**WHAT YOU SHOULD DO:**
What is needed here is an exact repetition of the records below, beginning at the line that has "如果未指定监听器，指定类型（如果有）返回当前分配的监听器。" and stopping after the line that has "返回当前d3.event相对".

(Stored data entries)
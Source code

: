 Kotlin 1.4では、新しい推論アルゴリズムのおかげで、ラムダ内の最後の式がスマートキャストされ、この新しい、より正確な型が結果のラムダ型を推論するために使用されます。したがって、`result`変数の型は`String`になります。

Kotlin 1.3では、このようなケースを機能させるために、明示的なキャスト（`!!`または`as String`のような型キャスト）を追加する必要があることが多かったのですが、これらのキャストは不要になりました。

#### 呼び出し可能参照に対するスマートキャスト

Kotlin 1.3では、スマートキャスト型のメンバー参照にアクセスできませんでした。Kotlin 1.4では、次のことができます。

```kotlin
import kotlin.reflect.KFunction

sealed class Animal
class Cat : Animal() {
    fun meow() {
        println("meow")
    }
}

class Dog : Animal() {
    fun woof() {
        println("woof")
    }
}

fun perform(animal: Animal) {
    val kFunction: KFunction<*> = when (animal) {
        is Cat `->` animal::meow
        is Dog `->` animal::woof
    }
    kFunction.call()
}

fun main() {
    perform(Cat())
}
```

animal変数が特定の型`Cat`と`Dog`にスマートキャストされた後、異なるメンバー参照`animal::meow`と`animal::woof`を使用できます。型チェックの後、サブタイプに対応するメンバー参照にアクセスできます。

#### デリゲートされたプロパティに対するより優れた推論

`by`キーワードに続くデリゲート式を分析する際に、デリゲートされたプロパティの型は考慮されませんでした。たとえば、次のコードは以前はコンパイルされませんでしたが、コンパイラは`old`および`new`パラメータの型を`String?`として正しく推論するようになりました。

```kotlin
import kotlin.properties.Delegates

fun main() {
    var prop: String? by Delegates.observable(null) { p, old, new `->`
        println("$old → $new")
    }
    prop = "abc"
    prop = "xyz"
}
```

* * *

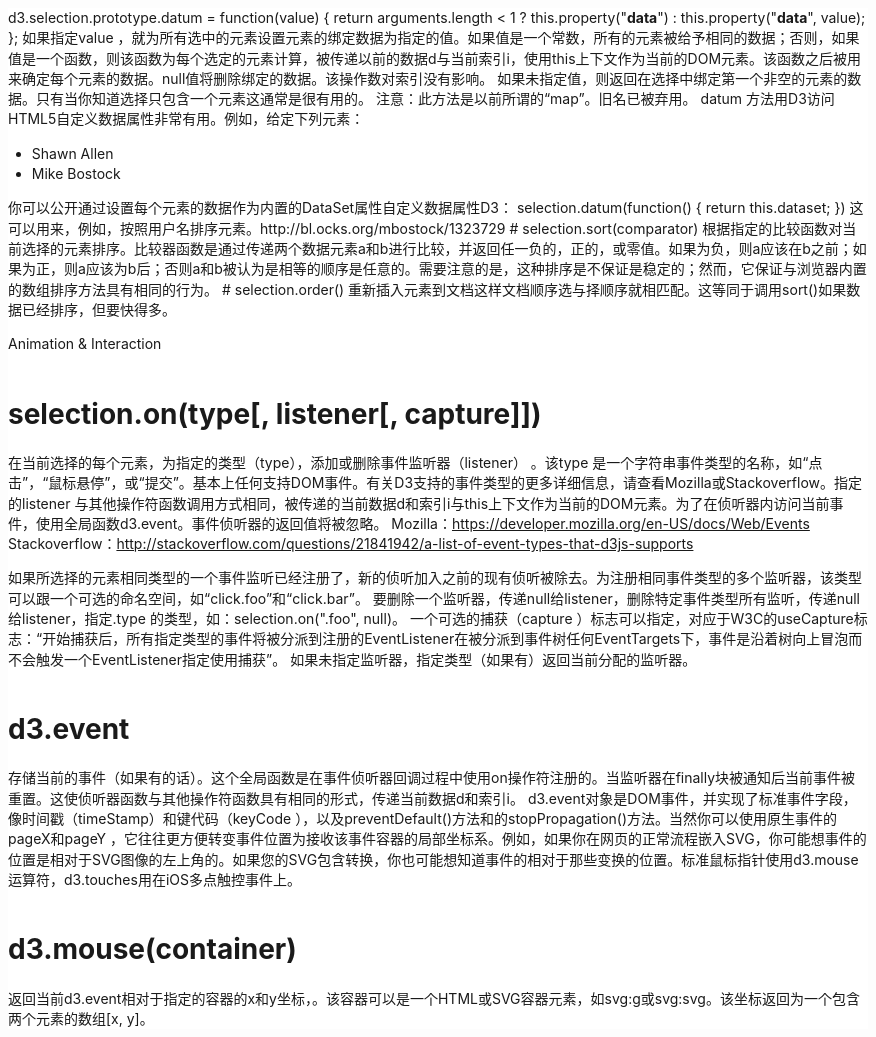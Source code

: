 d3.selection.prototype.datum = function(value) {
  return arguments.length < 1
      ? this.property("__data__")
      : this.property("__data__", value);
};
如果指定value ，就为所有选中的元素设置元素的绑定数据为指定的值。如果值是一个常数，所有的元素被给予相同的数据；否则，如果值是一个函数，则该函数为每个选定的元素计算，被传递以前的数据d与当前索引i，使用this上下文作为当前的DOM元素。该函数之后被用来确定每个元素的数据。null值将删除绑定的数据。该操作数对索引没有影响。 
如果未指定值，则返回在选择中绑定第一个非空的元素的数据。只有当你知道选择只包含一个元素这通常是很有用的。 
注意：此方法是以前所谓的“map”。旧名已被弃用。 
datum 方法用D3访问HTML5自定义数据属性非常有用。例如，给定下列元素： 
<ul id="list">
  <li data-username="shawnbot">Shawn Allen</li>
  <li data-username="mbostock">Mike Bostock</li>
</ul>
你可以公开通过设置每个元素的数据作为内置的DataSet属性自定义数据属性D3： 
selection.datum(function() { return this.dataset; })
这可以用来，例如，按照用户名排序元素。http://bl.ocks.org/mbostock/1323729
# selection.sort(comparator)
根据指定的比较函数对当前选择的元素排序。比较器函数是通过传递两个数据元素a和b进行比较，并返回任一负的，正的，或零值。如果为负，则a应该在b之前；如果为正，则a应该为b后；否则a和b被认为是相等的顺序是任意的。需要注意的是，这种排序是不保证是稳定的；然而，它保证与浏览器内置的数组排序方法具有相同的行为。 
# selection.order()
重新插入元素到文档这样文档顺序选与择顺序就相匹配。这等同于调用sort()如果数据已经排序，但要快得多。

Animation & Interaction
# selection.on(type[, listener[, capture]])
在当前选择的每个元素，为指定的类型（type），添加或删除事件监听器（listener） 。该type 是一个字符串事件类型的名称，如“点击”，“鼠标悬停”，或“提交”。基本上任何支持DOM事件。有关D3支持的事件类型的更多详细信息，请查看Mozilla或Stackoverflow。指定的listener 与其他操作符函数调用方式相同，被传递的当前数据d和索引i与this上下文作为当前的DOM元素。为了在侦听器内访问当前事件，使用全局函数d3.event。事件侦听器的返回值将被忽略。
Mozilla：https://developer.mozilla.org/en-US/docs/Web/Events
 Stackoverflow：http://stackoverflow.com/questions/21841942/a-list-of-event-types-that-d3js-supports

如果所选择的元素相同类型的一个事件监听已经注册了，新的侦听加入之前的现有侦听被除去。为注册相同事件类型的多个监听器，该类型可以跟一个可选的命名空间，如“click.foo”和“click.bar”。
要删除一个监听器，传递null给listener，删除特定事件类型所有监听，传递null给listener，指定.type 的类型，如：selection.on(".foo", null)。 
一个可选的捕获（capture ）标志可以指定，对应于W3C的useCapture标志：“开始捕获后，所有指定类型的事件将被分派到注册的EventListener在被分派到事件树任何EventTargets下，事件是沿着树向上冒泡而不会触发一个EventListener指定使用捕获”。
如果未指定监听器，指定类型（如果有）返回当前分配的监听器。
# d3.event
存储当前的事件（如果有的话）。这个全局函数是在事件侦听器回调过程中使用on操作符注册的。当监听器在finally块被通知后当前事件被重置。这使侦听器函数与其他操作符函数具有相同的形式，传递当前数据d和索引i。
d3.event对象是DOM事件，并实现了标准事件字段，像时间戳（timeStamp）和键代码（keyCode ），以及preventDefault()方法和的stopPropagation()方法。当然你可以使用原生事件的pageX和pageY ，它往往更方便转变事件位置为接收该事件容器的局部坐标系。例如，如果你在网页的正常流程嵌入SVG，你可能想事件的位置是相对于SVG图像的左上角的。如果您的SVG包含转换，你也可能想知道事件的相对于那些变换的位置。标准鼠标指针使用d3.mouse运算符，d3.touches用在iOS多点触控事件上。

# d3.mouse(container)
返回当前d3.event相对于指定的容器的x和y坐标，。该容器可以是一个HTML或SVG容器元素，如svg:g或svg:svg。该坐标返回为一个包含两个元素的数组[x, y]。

**RESULT OF THE TASK:**
如果未指定监听器，指定类型（如果有）返回当前分配的监听器。
# d3.event
存储当前的事件（如果有的话）。这个全局函数是在事件侦听器回调过程中使用on操作符注册的。当监听器在finally块被通知后当前事件被重置。这使侦听器函数与其他操作符函数具有相同的形式，传递当前数据d和索引i。
d3.event对象是DOM事件，并实现了标准事件字段，像时间戳（timeStamp）和键代码（keyCode ），以及preventDefault()方法和的stopPropagation()方法。当然你可以使用原生事件的pageX和pageY ，它往往更方便转变事件位置为接收该事件容器的局部坐标系。例如，如果你在网页的正常流程嵌入SVG，你可能想事件的位置是相对于SVG图像的左上角的。如果您的SVG包含转换，你也可能想知道事件的相对于那些变换的位置。标准鼠标指针使用d3.mouse运算符，d3.touches用在iOS多点触控事件上。

# d3.mouse(container)
返回当前d3.event相对于指定的容器的x和y坐标，。该容器可以是一个HTML或SVG容器元素，如svg:g或svg:svg。该坐标返回为一个包含两个元素的数组[x, y]。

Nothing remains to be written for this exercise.